>> I have many family from New England, Mayflower ancestors and many others who came early to this country. There are many cases of multiple marriage records available on Ancestry from those times. <<
Your ancestry is far from unique in having boatloads of ancestors, some with multiple marriages.
>> Sometimes, as many as 10 records for *each* person in the couple<<
I had a peak at some of the *records* (Ancestry Member Trees, Millennium File, U.S. and International Marriage Records, to name a few), you're using and linking to your tree. Learning how to evaluate the good, the bad and the junk (see above) sources should be at the top of every beginners' list of things to do.
>>Since you don't have the problem yourself, you don't seem to understand the situation<<
That's correct, I don't have a problem. I don't add data that can't be verified with solid evidence. That's a good genealogy practice and the first thing every beginner should learn. I understand plenty from reviewing your tree data.
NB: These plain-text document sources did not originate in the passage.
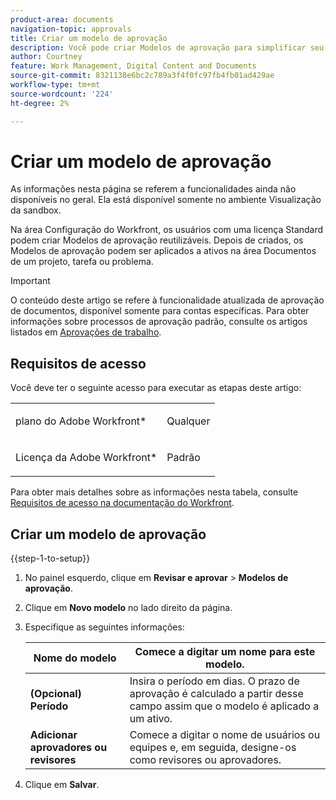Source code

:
 ```yaml
---
product-area: documents
navigation-topic: approvals
title: Criar um modelo de aprovação
description: Você pode criar Modelos de aprovação para simplificar seu processo de aprovação.
author: Courtney
feature: Work Management, Digital Content and Documents
source-git-commit: 8321138e6bc2c789a3f4f0fc97fb4fb01ad429ae
workflow-type: tm+mt
source-wordcount: '224'
ht-degree: 2%

---
```



# Criar um modelo de aprovação

<span class="preview">As informações nesta página se referem a funcionalidades ainda não disponíveis no geral. Ela está disponível somente no ambiente Visualização da sandbox.</span>

Na área Configuração do Workfront, os usuários com uma licença Standard podem criar Modelos de aprovação reutilizáveis. Depois de criados, os Modelos de aprovação podem ser aplicados a ativos na área Documentos de um projeto, tarefa ou problema.

>[!IMPORTANT]
>
>O conteúdo deste artigo se refere à funcionalidade atualizada de aprovação de documentos, disponível somente para contas específicas. Para obter informações sobre processos de aprovação padrão, consulte os artigos listados em [Aprovações de trabalho](/help/quicksilver/review-and-approve-work/manage-approvals/manage-approvals.md).

## Requisitos de acesso

Você deve ter o seguinte acesso para executar as etapas deste artigo:

<table style="table-layout:auto"> 
 <col> 
 <col> 
 <tbody> 
  <tr> 
   <td role="rowheader">plano do Adobe Workfront*</td> 
   <td> <p>Qualquer</p> </td> 
  </tr> 
  <tr> 
   <td role="rowheader">Licença da Adobe Workfront*</td> 
   <td> <p>Padrão</p> </td> 
  </tr> 
 </tbody> 
</table>

Para obter mais detalhes sobre as informações nesta tabela, consulte [Requisitos de acesso na documentação do Workfront](/help/quicksilver/administration-and-setup/add-users/access-levels-and-object-permissions/access-level-requirements-in-documentation.md).

## Criar um modelo de aprovação

{{step-1-to-setup}}

1. No painel esquerdo, clique em **Revisar e aprovar** > **Modelos de aprovação**.
1. Clique em **Novo modelo** no lado direito da página.
1. Especifique as seguintes informações:

   | Nome do modelo | Comece a digitar um nome para este modelo. |
   |----------------------------|---|
   | **(Opcional) Período** | Insira o período em dias. O prazo de aprovação é calculado a partir desse campo assim que o modelo é aplicado a um ativo. |
   | **Adicionar aprovadores ou revisores** | Comece a digitar o nome de usuários ou equipes e, em seguida, designe-os como revisores ou aprovadores. |
1. Clique em **Salvar**.






<!-- Once a template is created, it can be applied to assets sent from Frame.io to begin the formal review and approval process in Workfront.
![](assets/assign-template.png)-->

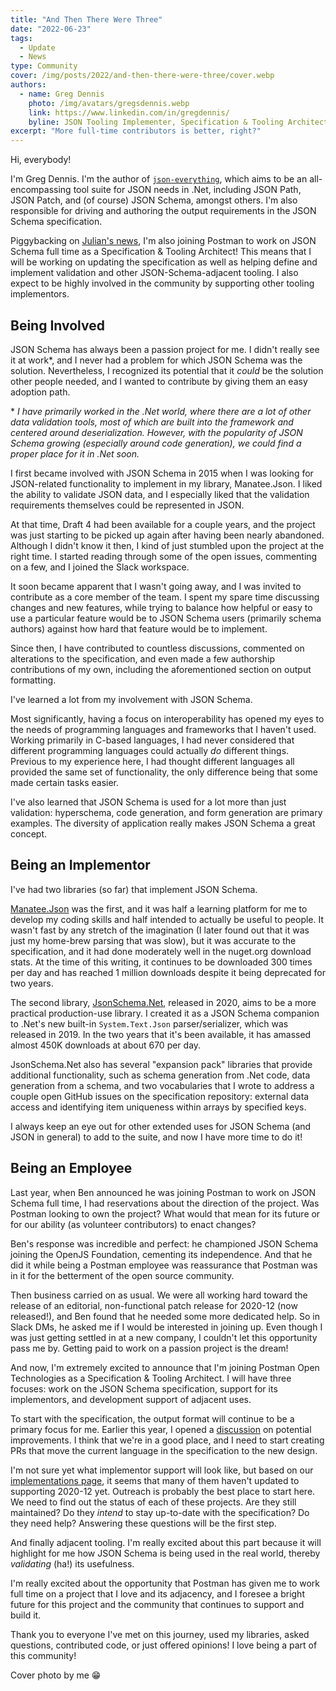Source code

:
 ```yaml
---
title: "And Then There Were Three"
date: "2022-06-23"
tags:
  - Update
  - News
type: Community
cover: /img/posts/2022/and-then-there-were-three/cover.webp
authors:
  - name: Greg Dennis
    photo: /img/avatars/gregsdennis.webp
    link: https://www.linkedin.com/in/gregdennis/
    byline: JSON Tooling Implementer, Specification & Tooling Architect @Postman
excerpt: "More full-time contributors is better, right?"
---
```


Hi, everybody!

I'm Greg Dennis.  I'm the author of [`json-everything`](https://github.com/gregsdennis/json-everything), which aims to be an all-encompassing tool suite for JSON needs in .Net, including JSON Path, JSON Patch, and (of course) JSON Schema, amongst others.  I'm also responsible for driving and authoring the output requirements in the JSON Schema specification.

Piggybacking on [Julian's news](/blog/posts/hello-world-hello-postman), I'm also joining Postman to work on JSON Schema full time as a Specification & Tooling Architect!  This means that I will be working on updating the specification as well as helping define and implement validation and other JSON-Schema-adjacent tooling.  I also expect to be highly involved in the community by supporting other tooling implementors.

## Being Involved

JSON Schema has always been a passion project for me.  I didn't really see it at work\*, and I never had a problem for which JSON Schema was the solution.  Nevertheless, I recognized its potential that it _could_ be the solution other people needed, and I wanted to contribute by giving them an easy adoption path.

\* *I have primarily worked in the .Net world, where there are a lot of other data validation tools, most of which are built into the framework and centered around deserialization.  However, with the popularity of JSON Schema growing (especially around code generation), we could find a proper place for it in .Net soon.*

I first became involved with JSON Schema in 2015 when I was looking for JSON-related functionality to implement in my library, Manatee.Json.  I liked the ability to validate JSON data, and I especially liked that the validation requirements themselves could be represented in JSON.

At that time, Draft 4 had been available for a couple years, and the project was just starting to be picked up again after having been nearly abandoned.  Although I didn't know it then, I kind of just stumbled upon the project at the right time.  I started reading through some of the open issues, commenting on a few, and I joined the Slack workspace.

It soon became apparent that I wasn't going away, and I was invited to contribute as a core member of the team.  I spent my spare time discussing changes and new features, while trying to balance how helpful or easy to use a particular feature would be to JSON Schema users (primarily schema authors) against how hard that feature would be to implement.

Since then, I have contributed to countless discussions, commented on alterations to the specification, and even made a few authorship contributions of my own, including the aforementioned section on output formatting.

I've learned a lot from my involvement with JSON Schema.

Most significantly, having a focus on interoperability has opened my eyes to the needs of programming languages and frameworks that I haven't used.  Working primarily in C-based languages, I had never considered that different programming languages could actually _do_ different things.  Previous to my experience here, I had thought different languages all provided the same set of functionality, the only difference being that some made certain tasks easier.

I've also learned that JSON Schema is used for a lot more than just validation: hyperschema, code generation, and form generation are primary examples.  The diversity of application really makes JSON Schema a great concept.

## Being an Implementor

I've had two libraries (so far) that implement JSON Schema.

[Manatee.Json](https://www.nuget.org/packages/Manatee.Json) was the first, and it was half a learning platform for me to develop my coding skills and half intended to actually be useful to people.  It wasn't fast by any stretch of the imagination (I later found out that it was just my home-brew parsing that was slow), but it was accurate to the specification, and it had done moderately well in the nuget.org download stats.  At the time of this writing, it continues to be downloaded 300 times per day and has reached 1 million downloads despite it being deprecated for two years.

The second library, [JsonSchema.Net](https://www.nuget.org/packages/JsonSchema.Net), released in 2020, aims to be a more practical production-use library.  I created it as a JSON Schema companion to .Net's new built-in `System.Text.Json` parser/serializer, which was released in 2019.  In the two years that it's been available, it has amassed almost 450K downloads at about 670 per day.

JsonSchema.Net also has several "expansion pack" libraries that provide additional functionality, such as schema generation from .Net code, data generation from a schema, and two vocabularies that I wrote to address a couple open GitHub issues on the specification repository: external data access and identifying item uniqueness within arrays by specified keys.

I always keep an eye out for other extended uses for JSON Schema (and JSON in general) to add to the suite, and now I have more time to do it!

## Being an Employee

Last year, when Ben announced he was joining Postman to work on JSON Schema full time, I had reservations about the direction of the project.  Was Postman looking to own the project?  What would that mean for its future or for our ability (as volunteer contributors) to enact changes?

Ben's response was incredible and perfect:  he championed JSON Schema joining the OpenJS Foundation, cementing its independence.  And that he did it while being a Postman employee was reassurance that Postman was in it for the betterment of the open source community.

Then business carried on as usual.  We were all working hard toward the release of an editorial, non-functional patch release for 2020-12 (now released!), and Ben found that he needed some more dedicated help.  So in Slack DMs, he asked me if I would be interested in joining up.  Even though I was just getting settled in at a new company, I couldn't let this opportunity pass me by.  Getting paid to work on a passion project is the dream!

And now, I'm extremely excited to announce that I'm joining Postman Open Technologies as a Specification & Tooling Architect.  I will have three focuses: work on the JSON Schema specification, support for its implementors, and development support of adjacent uses.

To start with the specification, the output format will continue to be a primary focus for me.  Earlier this year, I opened a [discussion](https://github.com/orgs/json-schema-org/discussions/63) on potential improvements.  I think that we're in a good place, and I need to start creating PRs that move the current language in the specification to the new design.

I'm not sure yet what implementor support will look like, but based on our [implementations page](https://json-schema.org/implementations.html), it seems that many of them haven't updated to supporting 2020-12 yet.  Outreach is probably the best place to start here.  We need to find out the status of each of these projects.  Are they still maintained?  Do they _intend_ to stay up-to-date with the specification?  Do they need help?  Answering these questions will be the first step.

And finally adjacent tooling.  I'm really excited about this part because it will highlight for me how JSON Schema is being used in the real world, thereby _validating_ (ha!) its usefulness.

I'm really excited about the opportunity that Postman has given me to work full time on a project that I love and its adjacency, and I foresee a bright future for this project and the community that continues to support and build it.

Thank you to everyone I've met on this journey, used my libraries, asked questions, contributed code, or just offered opinions!  I love being a part of this community!

Cover photo by me 😁
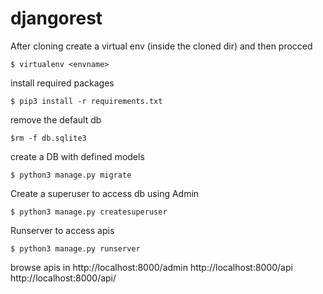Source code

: # djangorest

After cloning create a virtual env (inside the cloned dir) and then procced 
```
$ virtualenv <envname>
```


install required packages
```
$ pip3 install -r requirements.txt
```

remove the default db

```
$rm -f db.sqlite3
```

create a DB with defined models

```
$ python3 manage.py migrate
```

Create a superuser to access db using Admin

```
$ python3 manage.py createsuperuser
```

Runserver to access apis

```
$ python3 manage.py runserver
```


browse apis in 
http://localhost:8000/admin
http://localhost:8000/api
http://localhost:8000/api/<id>


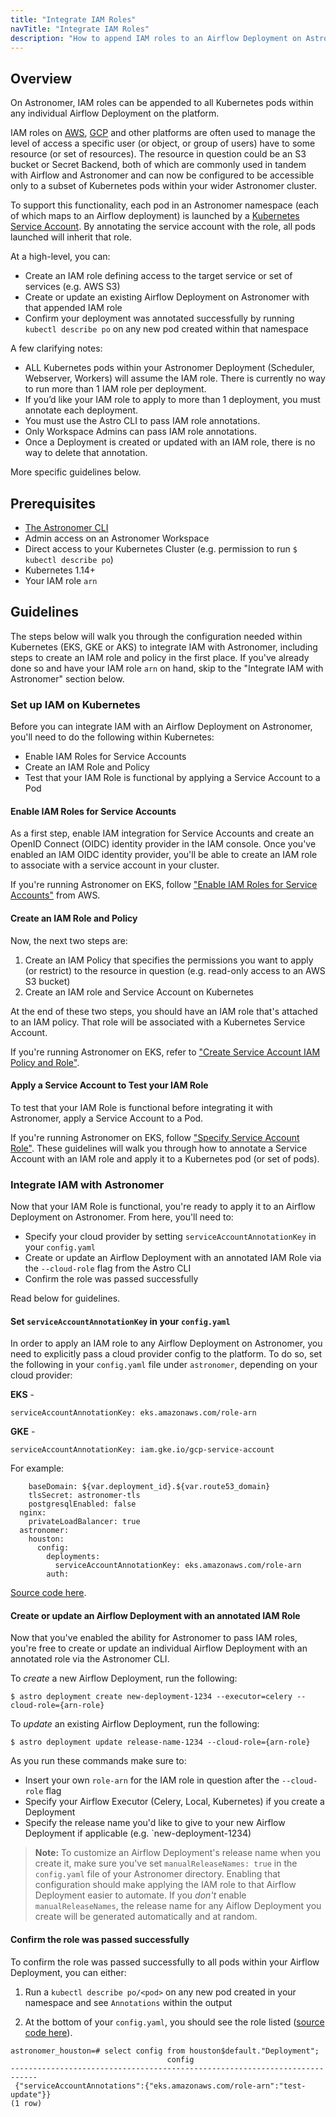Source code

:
 ```yaml
---
title: "Integrate IAM Roles"
navTitle: "Integrate IAM Roles"
description: "How to append IAM roles to an Airflow Deployment on Astronomer."
---
```


## Overview

On Astronomer, IAM roles can be appended to all Kubernetes pods within any individual Airflow Deployment on the platform.

IAM roles on [AWS](https://aws.amazon.com/iam/faqs/), [GCP](https://cloud.google.com/iam/docs/overview) and other platforms are often used to manage the level of access a specific user (or object, or group of users) have to some resource (or set of resources). The resource in question could be an S3 bucket or Secret Backend, both of which are commonly used in tandem with Airflow and Astronomer and can now be configured to be accessible only to a subset of Kubernetes pods within your wider Astronomer cluster.

To support this functionality, each pod in an Astronomer namespace (each of which maps to an Airflow deployment) is launched by a [Kubernetes Service Account](https://kubernetes.io/docs/tasks/configure-pod-container/configure-service-account/). By annotating the service account with the role, all pods launched will inherit that role.

At a high-level, you can:

* Create an IAM role defining access to the target service or set of services (e.g. AWS S3)
* Create or update an existing Airflow Deployment on Astronomer with that appended IAM role
* Confirm your deployment was annotated successfully by running `kubectl describe po` on any new pod created within that namespace

A few clarifying notes:

* ALL Kubernetes pods within your Astronomer Deployment (Scheduler, Webserver, Workers) will assume the IAM role. There is currently no way to run more than 1 IAM role per deployment.
* If you’d like your IAM role to apply to more than 1 deployment, you must annotate each deployment.
* You must use the Astro CLI to pass IAM role annotations.
* Only Workspace Admins can pass IAM role annotations.
* Once a Deployment is created or updated with an IAM role, there is no way to delete that annotation.

More specific guidelines below.

## Prerequisites

* [The Astronomer CLI](/docs/enterprise/v0.16/develop/cli-quickstart/)
* Admin access on an Astronomer Workspace
* Direct access to your Kubernetes Cluster (e.g. permission to run `$ kubectl describe po`)
* Kubernetes 1.14+
* Your IAM role `arn`

## Guidelines

The steps below will walk you through the configuration needed within Kubernetes (EKS, GKE or AKS) to integrate IAM with Astronomer, including steps to create an IAM role and policy in the first place. If you've already done so and have your IAM role `arn` on hand, skip to the "Integrate IAM with Astronomer" section below.

### Set up IAM on Kubernetes

Before you can integrate IAM with an Airflow Deployment on Astronomer, you'll need to do the following within Kubernetes:

- Enable IAM Roles for Service Accounts
- Create an IAM Role and Policy
- Test that your IAM Role is functional by applying a Service Account to a Pod

#### Enable IAM Roles for Service Accounts

As a first step, enable IAM integration for Service Accounts and create an OpenID Connect (OIDC) identity provider in the IAM console. Once you've enabled an IAM OIDC identity provider, you'll be able to create an IAM role to associate with a service account in your cluster.

If you're running Astronomer on EKS, follow ["Enable IAM Roles for Service Accounts"](https://docs.aws.amazon.com/eks/latest/userguide/enable-iam-roles-for-service-accounts.html) from AWS.

#### Create an IAM Role and Policy

Now, the next two steps are:

1. Create an IAM Policy that specifies the permissions you want to apply (or restrict) to the resource in question (e.g. read-only access to an AWS S3 bucket)
2. Create an IAM role and Service Account on Kubernetes

At the end of these two steps, you should have an IAM role that's attached to an IAM policy. That role will be associated with a Kubernetes Service Account.

If you're running Astronomer on EKS, refer to ["Create Service Account IAM Policy and Role"](https://docs.aws.amazon.com/eks/latest/userguide/create-service-account-iam-policy-and-role.html).

#### Apply a Service Account to Test your IAM Role

To test that your IAM Role is functional before integrating it with Astronomer, apply a Service Account to a Pod.

If you're running Astronomer on EKS, follow ["Specify Service Account Role"](https://docs.aws.amazon.com/eks/latest/userguide/specify-service-account-role.html). These guidelines will walk you through how to annotate a Service Account with an IAM role and apply it to a Kubernetes pod (or set of pods).

### Integrate IAM with Astronomer

Now that your IAM Role is functional, you're ready to apply it to an Airflow Deployment on Astronomer. From here, you'll need to:

- Specify your cloud provider by setting `serviceAccountAnnotationKey` in your `config.yaml`
- Create or update an Airflow Deployment with an annotated IAM Role via the `--cloud-role` flag from the Astro CLI
- Confirm the role was passed successfully

Read below for guidelines.

#### Set `serviceAccountAnnotationKey` in your `config.yaml`

In order to apply an IAM role to any Airflow Deployment on Astronomer, you need to explicitly pass a cloud provider config to the platform. To do so, set the following in your `config.yaml` file under `astronomer`, depending on your cloud provider:

**EKS** -

```
serviceAccountAnnotationKey: eks.amazonaws.com/role-arn
```

**GKE** -

```
serviceAccountAnnotationKey: iam.gke.io/gcp-service-account
```

For example:

```global:
    baseDomain: ${var.deployment_id}.${var.route53_domain}
    tlsSecret: astronomer-tls
    postgresqlEnabled: false
  nginx:
    privateLoadBalancer: true
  astronomer:
    houston:
      config:
        deployments:
          serviceAccountAnnotationKey: eks.amazonaws.com/role-arn
        auth:
```

[Source code here](https://github.com/astronomer/docs/blob/082e949a7b5ac83ed7a933fca5bcf185b351dc39/enterprise/v0.16/reference/default.yaml#L576).

#### Create or update an Airflow Deployment with an annotated IAM Role

Now that you've enabled the ability for Astronomer to pass IAM roles, you're free to create or update an individual Airflow Deployment with an annotated role via the Astronomer CLI.

To _create_ a new Airflow Deployment, run the following:

```
$ astro deployment create new-deployment-1234 --executor=celery --cloud-role={arn-role}
```

To _update_ an existing Airflow Deployment, run the following:

```
$ astro deployment update release-name-1234 --cloud-role={arn-role}
```

As you run these commands make sure to:

- Insert your own `role-arn` for the IAM role in question after the `--cloud-role` flag
- Specify your Airflow Executor (Celery, Local, Kubernetes) if you create a Deployment
- Specify the release name you'd like to give to your new Airflow Deployment if applicable (e.g. `new-deployment-1234)

> **Note:** To customize an Airflow Deployment's release name when you create it, make sure you've set `manualReleaseNames: true` in the `config.yaml` file of your Astronomer directory. Enabling that configuration should make applying the IAM role to that Airflow Deployment easier to automate. If you _don't_ enable `manualReleaseNames`, the release name for any Aiflow Deployment you create will be generated automatically and at random.

#### Confirm the role was passed successfully

To confirm the role was passed successfully to all pods within your Airflow Deployment, you can either:

1. Run a `kubectl describe po/<pod>` on any new pod created in your namespace and see `Annotations` within the output

2. At the bottom of your `config.yaml`, you should see the role listed ([source code here](https://github.com/astronomer/docs/blob/082e949/enterprise/v0.16/reference/default.yaml#L558-L561)).

```
astronomer_houston=# select config from houston$default."Deployment";
                                   config
----------------------------------------------------------------------------
 {"serviceAccountAnnotations":{"eks.amazonaws.com/role-arn":"test-update"}}
(1 row)
```
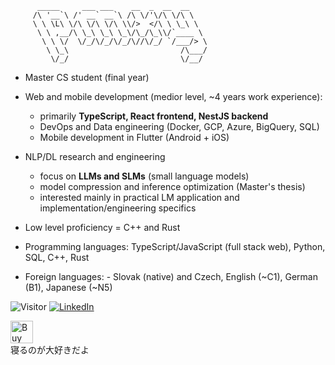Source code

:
 ```               
      _____     ___ ___    __  _  __  __    
     /\ '__`\ /' __` __`\ /\ \/'\/\ \/\ \   
     \ \ \L\ \/\ \/\ \/\ \\/>  </\ \ \_\ \  
      \ \ ,__/\ \_\ \_\ \_\/\_/\_\\/`____ \ 
       \ \ \/  \/_/\/_/\/_/\//\/_/ `/___/> \
        \ \_\                         /\___/
         \/_/                         \/__/
```



- Master CS student (final year)
- Web and mobile development (medior level, ~4 years work experience):
  - primarily **TypeScript, React frontend, NestJS backend** 
  - DevOps and Data engineering (Docker, GCP, Azure, BigQuery, SQL)
  - Mobile development in Flutter (Android + iOS)
- NLP/DL research and engineering
  - focus on **LLMs and SLMs** (small language models)
  - model compression and inference optimization (Master's thesis)
  - interested mainly in practical LM application and implementation/engineering specifics
- Low level proficiency = C++ and Rust

- Programming languages: TypeScript/JavaScript (full stack web), Python,  SQL, C++, Rust
- Foreign languages: - Slovak (native) and Czech, English (~C1), German (B1), Japanese (~N5)


![Visitor](https://visitor-badge.laobi.icu/badge?page_id=Plasmoxy.Plasmoxy) <a href="https://www.linkedin.com/in/plasmoxy/">![LinkedIn](https://img.shields.io/badge/LinkedIn-0077B5?style=for-the-badge&logo=linkedin&logoColor=white)</a>

<!--
![Overall Stats](https://github-readme-stats.vercel.app/api?username=Plasmoxy&count_private=true&show_icons=true&hide=contribs&theme=tokyonight)
![Top Langs](https://github-readme-stats.vercel.app/api/top-langs/?username=Plasmoxy&hide=HTML,CSS,TeX,Makefile&layout=compact&theme=tokyonight&langs_count=10&exclude_repo=plasmoxy.github.io,Plasmoxy,opencv-java-tutorials,javalin,javafxopencv-started,ionic-react-detail-tab,InsanelyCheapElectronics,Hivemind,heroku-maggit,hello-world,DevMemories,denvs2018,arshiamidos,AIChamber,AestheticIndexer,Cataclysm,TheMachine)
-->

<a href='https://ko-fi.com/O5O148PL3' target='_blank'><img height='36' style='border:0px;height:36px;' src='https://cdn.ko-fi.com/cdn/kofi2.png?v=2' border='0' alt='Buy Me a Coffee at ko-fi.com' /></a><br/>
寝るのが大好きだよ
>>I do add the marriages manually myself. However, when the records are updated from Ancestry's hints, they may attach to the right couple or marriage date, or they may not, which is why the difficulty and extra work involved. Then, to correct it, I have to check each one, recheck each person's updates and reset quite a few records just for one couple.<<
Again, each and every one of Ancestry's 1000's of db's DOES NOT REACT THE SAME WHEN LINKING, and they never will. This is not something that can made uniform without recoding every db's index, and that's never going to happen.
>>I don't "slap" data into my tree - you are making up a story of your own, not understanding the situation at all.<<
A 12,000+ tree with copied data, poor/no sourcing and one that dates back to the 13th century appears slapdash, though more careless than hasty (it takes a lot of time to add a bunch of junk, but even more to remove it). It also negates the solid data a tree might have.